Skikit may only be avaiable in my non-GPU environment

In [199]:
import numpy as np
import math
import xarray as xr
import dask
from sklearn.model_selection import train_test_split
import tensorflow as tf
import gc
#from sklearn.preprocessing import StandardScaler
#from sklearn.preprocessing import MinMaxScaler

Import the data sample.  This one has already been spliced by lat/lon and Vertical Velocity pulled out

In [200]:
path = '/DFS-L/DATA/pritchard/gmooers/Workflow/MAPS/SPCAM/Small_Sample/Data_Points/One_Day_Merged_Data.nc'
real_ds = xr.open_dataset(path)

In [201]:
w_velocity = real_ds['CRM_W'].values
w_velocity = np.squeeze(w_velocity)

The array is currently set up as:

(location, time, level, crm_x)

where location is the 109 lat/lon points that pass the filtering test for probable deep converction in the afternoon (lst time)

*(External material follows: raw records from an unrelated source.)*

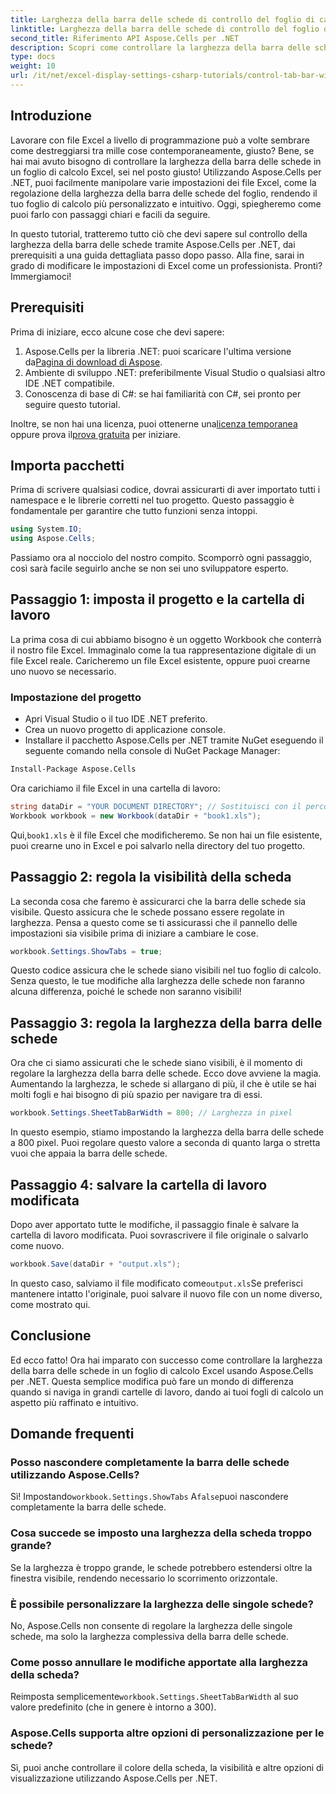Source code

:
```yaml
---
title: Larghezza della barra delle schede di controllo del foglio di calcolo
linktitle: Larghezza della barra delle schede di controllo del foglio di calcolo
second_title: Riferimento API Aspose.Cells per .NET
description: Scopri come controllare la larghezza della barra delle schede del foglio in Excel usando Aspose.Cells per .NET con questo tutorial passo dopo passo. Personalizza i tuoi file Excel in modo efficiente.
type: docs
weight: 10
url: /it/net/excel-display-settings-csharp-tutorials/control-tab-bar-width-of-spreadsheet/
---
```

## Introduzione

Lavorare con file Excel a livello di programmazione può a volte sembrare come destreggiarsi tra mille cose contemporaneamente, giusto? Bene, se hai mai avuto bisogno di controllare la larghezza della barra delle schede in un foglio di calcolo Excel, sei nel posto giusto! Utilizzando Aspose.Cells per .NET, puoi facilmente manipolare varie impostazioni dei file Excel, come la regolazione della larghezza della barra delle schede del foglio, rendendo il tuo foglio di calcolo più personalizzato e intuitivo. Oggi, spiegheremo come puoi farlo con passaggi chiari e facili da seguire.

In questo tutorial, tratteremo tutto ciò che devi sapere sul controllo della larghezza della barra delle schede tramite Aspose.Cells per .NET, dai prerequisiti a una guida dettagliata passo dopo passo. Alla fine, sarai in grado di modificare le impostazioni di Excel come un professionista. Pronti? Immergiamoci!

## Prerequisiti

Prima di iniziare, ecco alcune cose che devi sapere:

1.  Aspose.Cells per la libreria .NET: puoi scaricare l'ultima versione da[Pagina di download di Aspose](https://releases.aspose.com/cells/net/).
2. Ambiente di sviluppo .NET: preferibilmente Visual Studio o qualsiasi altro IDE .NET compatibile.
3. Conoscenza di base di C#: se hai familiarità con C#, sei pronto per seguire questo tutorial.

 Inoltre, se non hai una licenza, puoi ottenerne una[licenza temporanea](https://purchase.aspose.com/temporary-license/) oppure prova il[prova gratuita](https://releases.aspose.com/) per iniziare.

## Importa pacchetti

Prima di scrivere qualsiasi codice, dovrai assicurarti di aver importato tutti i namespace e le librerie corretti nel tuo progetto. Questo passaggio è fondamentale per garantire che tutto funzioni senza intoppi.

```csharp
using System.IO;
using Aspose.Cells;
```

Passiamo ora al nocciolo del nostro compito. Scomporrò ogni passaggio, così sarà facile seguirlo anche se non sei uno sviluppatore esperto.

## Passaggio 1: imposta il progetto e la cartella di lavoro

La prima cosa di cui abbiamo bisogno è un oggetto Workbook che conterrà il nostro file Excel. Immaginalo come la tua rappresentazione digitale di un file Excel reale. Caricheremo un file Excel esistente, oppure puoi crearne uno nuovo se necessario.

### Impostazione del progetto

- Apri Visual Studio o il tuo IDE .NET preferito.
- Crea un nuovo progetto di applicazione console.
- Installare il pacchetto Aspose.Cells per .NET tramite NuGet eseguendo il seguente comando nella console di NuGet Package Manager:

```bash
Install-Package Aspose.Cells
```

Ora carichiamo il file Excel in una cartella di lavoro:

```csharp
string dataDir = "YOUR DOCUMENT DIRECTORY"; // Sostituisci con il percorso del tuo file
Workbook workbook = new Workbook(dataDir + "book1.xls"); 
```

 Qui,`book1.xls` è il file Excel che modificheremo. Se non hai un file esistente, puoi crearne uno in Excel e poi salvarlo nella directory del tuo progetto.

## Passaggio 2: regola la visibilità della scheda

La seconda cosa che faremo è assicurarci che la barra delle schede sia visibile. Questo assicura che le schede possano essere regolate in larghezza. Pensa a questo come se ti assicurassi che il pannello delle impostazioni sia visibile prima di iniziare a cambiare le cose.

```csharp
workbook.Settings.ShowTabs = true;
```

Questo codice assicura che le schede siano visibili nel tuo foglio di calcolo. Senza questo, le tue modifiche alla larghezza delle schede non faranno alcuna differenza, poiché le schede non saranno visibili!

## Passaggio 3: regola la larghezza della barra delle schede

Ora che ci siamo assicurati che le schede siano visibili, è il momento di regolare la larghezza della barra delle schede. Ecco dove avviene la magia. Aumentando la larghezza, le schede si allargano di più, il che è utile se hai molti fogli e hai bisogno di più spazio per navigare tra di essi.

```csharp
workbook.Settings.SheetTabBarWidth = 800; // Larghezza in pixel
```

In questo esempio, stiamo impostando la larghezza della barra delle schede a 800 pixel. Puoi regolare questo valore a seconda di quanto larga o stretta vuoi che appaia la barra delle schede.

## Passaggio 4: salvare la cartella di lavoro modificata

Dopo aver apportato tutte le modifiche, il passaggio finale è salvare la cartella di lavoro modificata. Puoi sovrascrivere il file originale o salvarlo come nuovo.

```csharp
workbook.Save(dataDir + "output.xls");
```

 In questo caso, salviamo il file modificato come`output.xls`Se preferisci mantenere intatto l'originale, puoi salvare il nuovo file con un nome diverso, come mostrato qui.

## Conclusione

Ed ecco fatto! Ora hai imparato con successo come controllare la larghezza della barra delle schede in un foglio di calcolo Excel usando Aspose.Cells per .NET. Questa semplice modifica può fare un mondo di differenza quando si naviga in grandi cartelle di lavoro, dando ai tuoi fogli di calcolo un aspetto più raffinato e intuitivo.

## Domande frequenti

### Posso nascondere completamente la barra delle schede utilizzando Aspose.Cells?
 Sì! Impostando`workbook.Settings.ShowTabs` A`false`puoi nascondere completamente la barra delle schede.

### Cosa succede se imposto una larghezza della scheda troppo grande?
Se la larghezza è troppo grande, le schede potrebbero estendersi oltre la finestra visibile, rendendo necessario lo scorrimento orizzontale.

### È possibile personalizzare la larghezza delle singole schede?
No, Aspose.Cells non consente di regolare la larghezza delle singole schede, ma solo la larghezza complessiva della barra delle schede.

### Come posso annullare le modifiche apportate alla larghezza della scheda?
 Reimposta semplicemente`workbook.Settings.SheetTabBarWidth` al suo valore predefinito (che in genere è intorno a 300).

### Aspose.Cells supporta altre opzioni di personalizzazione per le schede?
Sì, puoi anche controllare il colore della scheda, la visibilità e altre opzioni di visualizzazione utilizzando Aspose.Cells per .NET.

Time is in 15 minute intervals

30 vertical levels divide up the atmosphere

128 CRMs in the x direction per GCM grid cell

(109, 96, 30, 128)

Need to reshape array so time dimension can be shuffled?

In [202]:
t = len(w_velocity[0])
coords = len(w_velocity)
lev = len(w_velocity[0][0])
crm_x = len(w_velocity[0][0][0])
w_new = np.zeros(shape =(t, coords, lev, crm_x))
w_new[:,:,:,:] = np.nan
for i in range(len(w_velocity)):
    for j in range(len(w_velocity[i])):
        w_new[j, i, :, :] = w_velocity[i,j,:,:]
        

Must check to see if array has nan values within it

In [203]:
np.isnan(w_new).any()

False

For the Morphology Tests, e.g. feeding in low resolution image snap shots, I do not want a diurnal cycle, so I will shuffle by time:

https://www.tensorflow.org/api_docs/python/tf/random/shuffle

I seem to need to use a tensorflow built in function to do this on an array more than two dimensions....


In [204]:
w_shuffled = tf.random.shuffle(w_new, seed=None, name=None)
sess = tf.InteractiveSession()
w_numpy = w_shuffled.eval()
gc.collect()

96

Need to split data into training and test sections:

Will do an 80/20 split for now

In [205]:
w_train = w_numpy[:int(4*len(w_numpy)/5),:,:,:]
w_test = w_numpy[int(4*len(w_numpy)/5):,:,:,:]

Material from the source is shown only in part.